MOVIES: Take This Waltz (Sarah Polley, 2012)

Sarah Polley's Take This Waltz isn't quite at the level of her directing debut, Away From Her, but it's a very good movie with three terrific central performances.

Michelle Williams and Seth Rogen are Margot and Lou, a couple nearing their fifth anniversary; they're struggling a bit with the transition from the passion of the early years to the cozy domesticity of the middle years. Neither one is willing to admit that there's a problem, and they're trying frantically to pretend that they still have the romantic fire they had as newlyweds, but we can see how hard they're working to make that fire happen.

So when Margot meets the charming Daniel (Luke Kirby) on a business trip, and he turns out to have just moved into the house across the street, she finds herself torn between loyalty to Lou and the temptation of something new and exciting. It's not a comfortable place for her to be; "I don't like being in between things," she tells Daniel (the dialogue is occasionally a bit clunkingly obvious, especially in the early going). Throw in Margot's apparent inability to ever be genuinely happy, and it's clear that this mess isn't going to end well for anyone.

There are a few problems with the movie. Margot and Lou seem to have an awfully nice home, given that she's a struggling writer and he's a cookbook author. Daniel's quirky charm is painted on rather too thick (not only is he an artist, but he supports himself by pulling tourists around the city in a rickshaw). And Sarah Silverman is (as always) a waste of time in her small role as Daniel's troubled sister.

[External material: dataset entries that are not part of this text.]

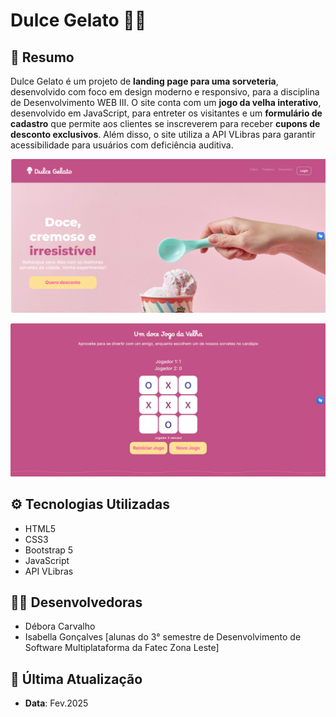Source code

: # Dulce Gelato 🍦🍨

## 📄 Resumo
Dulce Gelato é um projeto de **landing page para uma sorveteria**, desenvolvido com foco em design moderno e responsivo, para a disciplina de Desenvolvimento WEB III. O site conta com um **jogo da velha interativo**, desenvolvido em JavaScript, para entreter os visitantes e um **formulário de cadastro** que permite aos clientes se inscreverem para receber **cupons de desconto exclusivos**. Além disso, o site utiliza a API VLibras para garantir acessibilidade para usuários com deficiência auditiva.

![Imagem do Projeto](./assets/images/capa-projeto-dulce-gelato.png)  

![Imagem do Projeto](./assets/images/capa-projeto-jogo-velha.png)  

## ⚙️ Tecnologias Utilizadas
- HTML5
- CSS3
- Bootstrap 5
- JavaScript
- API VLibras

## 👩‍💻 Desenvolvedoras
- Débora Carvalho
- Isabella Gonçalves
[alunas do 3° semestre de Desenvolvimento de Software Multiplataforma da Fatec Zona Leste]

## 📅 Última Atualização
- **Data**: Fev.2025

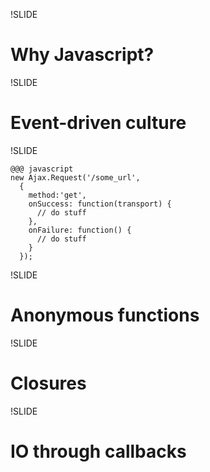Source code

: !SLIDE

# Why Javascript?

!SLIDE

# Event-driven culture

!SLIDE

	@@@ javascript
	new Ajax.Request('/some_url',
	  {
	    method:'get',
	    onSuccess: function(transport) {
	      // do stuff
	    },
	    onFailure: function() {
		  // do stuff
		}
	  });

!SLIDE

# Anonymous functions

!SLIDE

# Closures

!SLIDE

# IO through callbacks

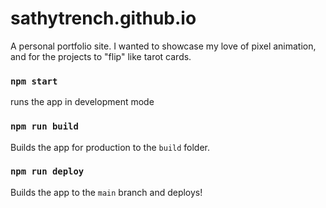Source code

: # sathytrench.github.io

A personal portfolio site. I wanted to showcase my love of pixel animation, and for the projects to "flip" like tarot cards. 

### `npm start` 

runs the app in development mode

### `npm run build`

Builds the app for production to the `build` folder.

### `npm run deploy`

Builds the app to the `main` branch and deploys!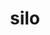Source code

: ---
title: "silo"
layout: cache
categories: [package, develop-2025-03-23]
meta: {"compilers": ["gcc@=11.4.0"], "num_specs": 3, "num_specs_by_stack": {"e4s": 2, "root": 3, "tutorial": 1}, "oss": ["ubuntu22.04"], "platforms": ["linux"], "stacks": ["e4s", "root", "tutorial"], "targets": ["x86_64_v3"], "versions": ["4.11.1"]}
spec_details: [{"compiler": "gcc@=11.4.0", "hash": "fvkoc36jung3k3gztmqgv4v27dbdvzdl", "os": "ubuntu22.04", "platform": "linux", "size": "-", "stacks": ["e4s", "root"], "target": "x86_64_v3", "variants": ["build_system=autotools", "+fortran", "+fpzip", "+hdf5", "+hzip", "+mpi", "+pic", "+python", "+shared", "~silex"], "versions": ["4.11.1"]}, {"compiler": "gcc@=11.4.0", "hash": "g6wrcanomaye3dhavgfqmnempydw6n2j", "os": "ubuntu22.04", "platform": "linux", "size": "-", "stacks": ["root", "tutorial"], "target": "x86_64_v3", "variants": ["build_system=autotools", "~fortran", "+fpzip", "+hdf5", "+hzip", "+mpi", "+pic", "+python", "+shared", "~silex"], "versions": ["4.11.1"]}, {"compiler": "gcc@=11.4.0", "hash": "kbtckhomjupuxma4dsuteubi67taar3o", "os": "ubuntu22.04", "platform": "linux", "size": "-", "stacks": ["e4s", "root"], "target": "x86_64_v3", "variants": ["build_system=autotools", "+fortran", "+fpzip", "+hdf5", "+hzip", "+mpi", "+pic", "+python", "+shared", "~silex"], "versions": ["4.11.1"]}]
---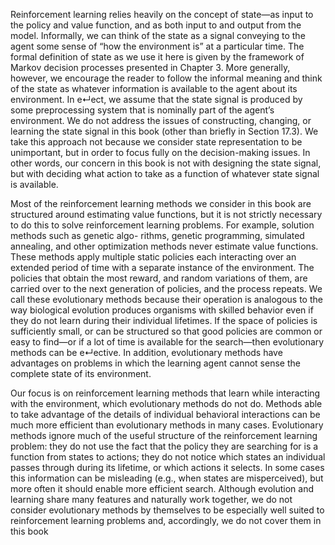 Reinforcement learning relies heavily on the concept of state—as input to the policy and
value function, and as both input to and output from the model. Informally, we can
think of the state as a signal conveying to the agent some sense of “how the environment
is” at a particular time. The formal definition of state as we use it here is given by
the framework of Markov decision processes presented in Chapter 3. More generally,
however, we encourage the reader to follow the informal meaning and think of the state
as whatever information is available to the agent about its environment. In e↵ect, we
assume that the state signal is produced by some preprocessing system that is nominally
part of the agent’s environment. We do not address the issues of constructing, changing,
or learning the state signal in this book (other than briefly in Section 17.3). We take this
approach not because we consider state representation to be unimportant, but in order
to focus fully on the decision-making issues. In other words, our concern in this book is
not with designing the state signal, but with deciding what action to take as a function
of whatever state signal is available.

Most of the reinforcement learning methods we consider in this book are structured
around estimating value functions, but it is not strictly necessary to do this to solve
reinforcement learning problems. For example, solution methods such as genetic algo-
rithms, genetic programming, simulated annealing, and other optimization methods never
estimate value functions. These methods apply multiple static policies each interacting
over an extended period of time with a separate instance of the environment. The policies
that obtain the most reward, and random variations of them, are carried over to the
next generation of policies, and the process repeats. We call these evolutionary methods
because their operation is analogous to the way biological evolution produces organisms
with skilled behavior even if they do not learn during their individual lifetimes. If the
space of policies is sufficiently small, or can be structured so that good policies are common or easy to find—or if a lot of time is available for the search—then evolutionary
methods can be e↵ective. In addition, evolutionary methods have advantages on problems
in which the learning agent cannot sense the complete state of its environment.

Our focus is on reinforcement learning methods that learn while interacting with the
environment, which evolutionary methods do not do. Methods able to take advantage
of the details of individual behavioral interactions can be much more efficient than
evolutionary methods in many cases. Evolutionary methods ignore much of the useful
structure of the reinforcement learning problem: they do not use the fact that the policy
they are searching for is a function from states to actions; they do not notice which states
an individual passes through during its lifetime, or which actions it selects. In some cases
this information can be misleading (e.g., when states are misperceived), but more often it
should enable more efficient search. Although evolution and learning share many features
and naturally work together, we do not consider evolutionary methods by themselves to
be especially well suited to reinforcement learning problems and, accordingly, we do not
cover them in this book

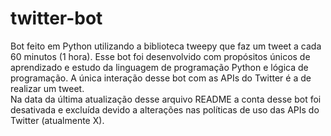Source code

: # twitter-bot

Bot feito em Python utilizando a biblioteca tweepy que faz um tweet a cada 60 minutos (1 hora). Esse bot foi desenvolvido com propósitos únicos de aprendizado e estudo da linguagem de programação Python e lógica de programação. A única interação desse bot com as APIs do Twitter é a de realizar um tweet. <br> Na data da última atualização desse arquivo README a conta desse bot foi desativada e excluída devido a alterações nas políticas de uso das APIs do Twitter (atualmente X).

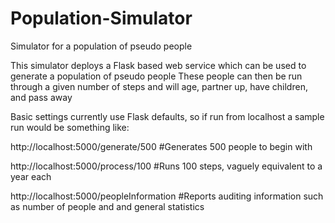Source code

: # Population-Simulator
Simulator for a population of pseudo people

This simulator deploys a Flask based web service which can be used to generate a population of pseudo people
These people can then be run through a given number of steps and will age, partner up, have children, and pass away

Basic settings currently use Flask defaults, so if run from localhost a sample run would be something like:

http://localhost:5000/generate/500 #Generates 500 people to begin with

http://localhost:5000/process/100 #Runs 100 steps, vaguely equivalent to a year each

http://localhost:5000/peopleInformation #Reports auditing information such as number of people and and general statistics
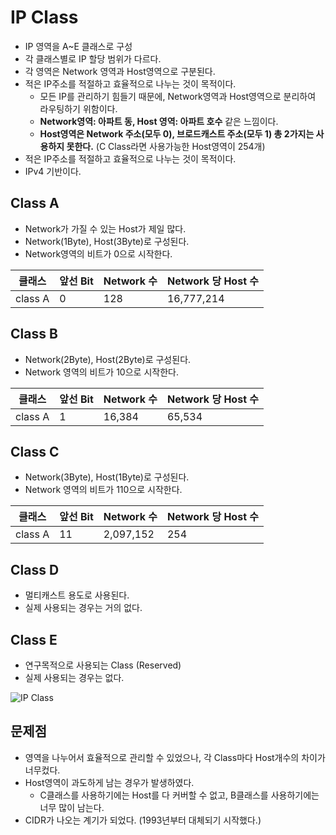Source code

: # IP Class
- IP 영역을 A~E 클래스로 구성
- 각 클래스별로 IP 할당 범위가 다르다.
- 각 영역은 Network 영역과 Host영역으로 구분된다.
- 적은 IP주소를 적절하고 효율적으로 나누는 것이 목적이다.
  - 모든 IP를 관리하기 힘들기 때문에, Network영역과 Host영역으로 분리하여 라우팅하기 위함이다.
  - **Network영역: 아파트 동, Host 영역: 아파트 호수** 같은 느낌이다.
  - **Host영역은 Network 주소(모두 0), 브로드캐스트 주소(모두 1)  총 2가지는 사용하지 못한다.** (C Class라면 사용가능한 Host영역이 254개)
- 적은 IP주소를 적절하고 효율적으로 나누는 것이 목적이다.
- IPv4 기반이다.

## Class A
- Network가 가질 수 있는 Host가 제일 많다.
- Network(1Byte), Host(3Byte)로 구성된다.
- Network영역의 비트가 0으로 시작한다.

| 클래스       | 앞선 Bit | Network 수 | Network 당 Host 수 |
|-----------|--------|-----------|------------------|
| class A   | 0      | 128       | 16,777,214       |


## Class B
- Network(2Byte), Host(2Byte)로 구성된다.
- Network 영역의 비트가 10으로 시작한다.

| 클래스       | 앞선 Bit | Network 수 | Network 당 Host 수 |
|-----------|------|-----------|------------------|
| class A   | 1    |  16,384      | 65,534       |

## Class C
- Network(3Byte), Host(1Byte)로 구성된다.
- Network 영역의 비트가 110으로 시작한다.

| 클래스       | 앞선 Bit | Network 수 | Network 당 Host 수 |
|-----------|------|-----------|------------------|
| class A   | 11   |  2,097,152      | 254      |

## Class D
- 멀티캐스트 용도로 사용된다.
- 실제 사용되는 경우는 거의 없다.

## Class E
- 연구목적으로 사용되는 Class (Reserved)
- 실제 사용되는 경우는 없다.

![IP Class](https://user-images.githubusercontent.com/57896918/160407150-3e29a844-c563-4723-aebb-787ce9259222.png)



## 문제점
- 영역을 나누어서 효율적으로 관리할 수 있었으나, 각 Class마다 Host개수의 차이가 너무컸다.
- Host영역이 과도하게 남는 경우가 발생하였다.
  - C클래스를 사용하기에는 Host를 다 커버할 수 없고, B클래스를 사용하기에는 너무 많이 남는다.
- CIDR가 나오는 계기가 되었다. (1993년부터 대체되기 시작했다.)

But there are some spectacular moments to be found -- a verbal seduction scene in which Daniel has Margot melting in her seat without a single touch (and to be honest, I was wiping my own brow a bit), a falling-in-love scene set to "Video Killed the Radio Star." And the actors are marvelous. Rogen doesn't get a role this serious very often, and he rises to the challenge; Kirby is more than just a pretty face (though he certainly is that); and both men are entirely compelling as they struggle to please a woman who's too indecisive to know what she wants.

And Williams adds to her quickly growing list of remarkable performances. Passive is a hard thing for most actors to play, because it's not a very likable quality, but Williams is entirely willing not to be liked. Margot is not someone who takes charge of her life; she is someone to whom life happens. Williams brings her so vividly to life that by the end of the movie, it doesn't really matter whether the plot leaves her with Lou or Daniel; the tragedy of her life is that she's never going to be happy, no matter who she's with.